Your task:
Return each entry unchanged.

Items from a dataset:
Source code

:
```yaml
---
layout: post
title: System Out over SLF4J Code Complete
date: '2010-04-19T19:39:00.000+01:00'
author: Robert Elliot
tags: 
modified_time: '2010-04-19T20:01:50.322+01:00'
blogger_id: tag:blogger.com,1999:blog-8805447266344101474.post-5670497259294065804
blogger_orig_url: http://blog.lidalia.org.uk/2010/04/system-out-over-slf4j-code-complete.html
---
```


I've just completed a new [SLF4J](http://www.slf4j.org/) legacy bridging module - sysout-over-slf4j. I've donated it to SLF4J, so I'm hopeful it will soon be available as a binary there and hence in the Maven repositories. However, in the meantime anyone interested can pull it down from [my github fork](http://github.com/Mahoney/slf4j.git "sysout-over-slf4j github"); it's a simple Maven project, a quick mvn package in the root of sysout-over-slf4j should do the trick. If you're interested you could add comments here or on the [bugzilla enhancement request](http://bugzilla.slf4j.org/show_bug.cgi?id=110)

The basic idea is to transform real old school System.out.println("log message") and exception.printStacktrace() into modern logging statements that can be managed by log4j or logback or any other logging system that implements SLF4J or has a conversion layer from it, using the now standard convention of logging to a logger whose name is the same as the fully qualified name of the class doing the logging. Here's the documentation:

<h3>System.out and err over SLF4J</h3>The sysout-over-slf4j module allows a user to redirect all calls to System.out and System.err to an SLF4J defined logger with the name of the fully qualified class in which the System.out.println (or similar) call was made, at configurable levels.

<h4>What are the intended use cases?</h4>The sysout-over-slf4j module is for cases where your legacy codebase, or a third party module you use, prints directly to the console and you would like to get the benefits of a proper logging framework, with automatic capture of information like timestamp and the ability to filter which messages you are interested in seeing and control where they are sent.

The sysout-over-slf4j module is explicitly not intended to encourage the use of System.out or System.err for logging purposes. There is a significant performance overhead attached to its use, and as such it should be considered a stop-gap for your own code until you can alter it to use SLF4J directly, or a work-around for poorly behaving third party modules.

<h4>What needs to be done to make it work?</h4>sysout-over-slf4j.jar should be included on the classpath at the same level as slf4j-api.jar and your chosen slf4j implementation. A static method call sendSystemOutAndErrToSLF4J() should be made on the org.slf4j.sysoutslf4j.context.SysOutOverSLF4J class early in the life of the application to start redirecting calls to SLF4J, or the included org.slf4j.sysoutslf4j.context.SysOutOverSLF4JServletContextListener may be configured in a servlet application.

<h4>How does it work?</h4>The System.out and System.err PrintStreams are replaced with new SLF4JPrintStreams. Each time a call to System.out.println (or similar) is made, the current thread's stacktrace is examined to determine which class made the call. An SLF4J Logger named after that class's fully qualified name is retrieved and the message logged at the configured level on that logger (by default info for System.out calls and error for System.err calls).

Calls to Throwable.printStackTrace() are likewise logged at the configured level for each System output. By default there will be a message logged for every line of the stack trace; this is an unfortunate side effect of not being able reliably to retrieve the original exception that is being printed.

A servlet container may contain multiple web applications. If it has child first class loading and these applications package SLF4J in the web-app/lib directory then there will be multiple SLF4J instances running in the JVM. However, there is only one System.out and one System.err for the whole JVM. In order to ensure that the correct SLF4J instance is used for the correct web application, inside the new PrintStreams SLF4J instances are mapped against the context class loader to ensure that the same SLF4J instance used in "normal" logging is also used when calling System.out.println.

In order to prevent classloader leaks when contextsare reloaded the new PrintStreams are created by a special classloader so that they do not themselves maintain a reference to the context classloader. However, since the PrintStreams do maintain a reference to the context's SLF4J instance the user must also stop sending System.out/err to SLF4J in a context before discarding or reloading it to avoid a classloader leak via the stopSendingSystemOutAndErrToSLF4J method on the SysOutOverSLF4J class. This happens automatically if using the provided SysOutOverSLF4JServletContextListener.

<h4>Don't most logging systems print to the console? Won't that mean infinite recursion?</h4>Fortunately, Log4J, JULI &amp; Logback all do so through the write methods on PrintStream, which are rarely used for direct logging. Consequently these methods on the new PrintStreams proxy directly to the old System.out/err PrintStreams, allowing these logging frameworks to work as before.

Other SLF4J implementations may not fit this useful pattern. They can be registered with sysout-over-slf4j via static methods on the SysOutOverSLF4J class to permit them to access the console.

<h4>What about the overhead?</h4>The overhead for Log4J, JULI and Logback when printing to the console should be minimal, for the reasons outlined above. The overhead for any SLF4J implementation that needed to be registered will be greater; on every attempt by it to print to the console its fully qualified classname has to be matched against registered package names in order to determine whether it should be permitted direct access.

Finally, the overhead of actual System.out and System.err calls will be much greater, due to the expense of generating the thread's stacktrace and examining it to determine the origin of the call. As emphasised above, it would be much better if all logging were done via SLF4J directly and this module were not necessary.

Reply:
Source code

:
```yaml
---
layout: post
title: System Out over SLF4J Code Complete
date: '2010-04-19T19:39:00.000+01:00'
author: Robert Elliot
tags: 
modified_time: '2010-04-19T20:01:50.322+01:00'
blogger_id: tag:blogger.com,1999:blog-8805447266344101474.post-5670497259294065804
blogger_orig_url: http://blog.lidalia.org.uk/2010/04/system-out-over-slf4j-code-complete.html
---
```


I've just completed a new [SLF4J](http://www.slf4j.org/) legacy bridging module - sysout-over-slf4j. I've donated it to SLF4J, so I'm hopeful it will soon be available as a binary there and hence in the Maven repositories. However, in the meantime anyone interested can pull it down from [my github fork](http://github.com/Mahoney/slf4j.git "sysout-over-slf4j github"); it's a simple Maven project, a quick mvn package in the root of sysout-over-slf4j should do the trick. If you're interested you could add comments here or on the [bugzilla enhancement request](http://bugzilla.slf4j.org/show_bug.cgi?id=110)

The basic idea is to transform real old school System.out.println("log message") and exception.printStacktrace() into modern logging statements that can be managed by log4j or logback or any other logging system that implements SLF4J or has a conversion layer from it, using the now standard convention of logging to a logger whose name is the same as the fully qualified name of the class doing the logging. Here's the documentation:

<h3>System.out and err over SLF4J</h3>The sysout-over-slf4j module allows a user to redirect all calls to System.out and System.err to an SLF4J defined logger with the name of the fully qualified class in which the System.out.println (or similar) call was made, at configurable levels.

<h4>What are the intended use cases?</h4>The sysout-over-slf4j module is for cases where your legacy codebase, or a third party module you use, prints directly to the console and you would like to get the benefits of a proper logging framework, with automatic capture of information like timestamp and the ability to filter which messages you are interested in seeing and control where they are sent.

The sysout-over-slf4j module is explicitly not intended to encourage the use of System.out or System.err for logging purposes. There is a significant performance overhead attached to its use, and as such it should be considered a stop-gap for your own code until you can alter it to use SLF4J directly, or a work-around for poorly behaving third party modules.

<h4>What needs to be done to make it work?</h4>sysout-over-slf4j.jar should be included on the classpath at the same level as slf4j-api.jar and your chosen slf4j implementation. A static method call sendSystemOutAndErrToSLF4J() should be made on the org.slf4j.sysoutslf4j.context.SysOutOverSLF4J class early in the life of the application to start redirecting calls to SLF4J, or the included org.slf4j.sysoutslf4j.context.SysOutOverSLF4JServletContextListener may be configured in a servlet application.

<h4>How does it work?</h4>The System.out and System.err PrintStreams are replaced with new SLF4JPrintStreams. Each time a call to System.out.println (or similar) is made, the current thread's stacktrace is examined to determine which class made the call. An SLF4J Logger named after that class's fully qualified name is retrieved and the message logged at the configured level on that logger (by default info for System.out calls and error for System.err calls).

Calls to Throwable.printStackTrace() are likewise logged at the configured level for each System output. By default there will be a message logged for every line of the stack trace; this is an unfortunate side effect of not being able reliably to retrieve the original exception that is being printed.

A servlet container may contain multiple web applications. If it has child first class loading and these applications package SLF4J in the web-app/lib directory then there will be multiple SLF4J instances running in the JVM. However, there is only one System.out and one System.err for the whole JVM. In order to ensure that the correct SLF4J instance is used for the correct web application, inside the new PrintStreams SLF4J instances are mapped against the context class loader to ensure that the same SLF4J instance used in "normal" logging is also used when calling System.out.println.

In order to prevent classloader leaks when contextsare reloaded the new PrintStreams are created by a special classloader so that they do not themselves maintain a reference to the context classloader. However, since the PrintStreams do maintain a reference to the context's SLF4J instance the user must also stop sending System.out/err to SLF4J in a context before discarding or reloading it to avoid a classloader leak via the stopSendingSystemOutAndErrToSLF4J method on the SysOutOverSLF4J class. This happens automatically if using the provided SysOutOverSLF4JServletContextListener.

<h4>Don't most logging systems print to the console? Won't that mean infinite recursion?</h4>Fortunately, Log4J, JULI &amp; Logback all do so through the write methods on PrintStream, which are rarely used for direct logging. Consequently these methods on the new PrintStreams proxy directly to the old System.out/err PrintStreams, allowing these logging frameworks to work as before.

Other SLF4J implementations may not fit this useful pattern. They can be registered with sysout-over-slf4j via static methods on the SysOutOverSLF4J class to permit them to access the console.

<h4>What about the overhead?</h4>The overhead for Log4J, JULI and Logback when printing to the console should be minimal, for the reasons outlined above. The overhead for any SLF4J implementation that needed to be registered will be greater; on every attempt by it to print to the console its fully qualified classname has to be matched against registered package names in order to determine whether it should be permitted direct access.

Finally, the overhead of actual System.out and System.err calls will be much greater, due to the expense of generating the thread's stacktrace and examining it to determine the origin of the call. As emphasised above, it would be much better if all logging were done via SLF4J directly and this module were not necessary.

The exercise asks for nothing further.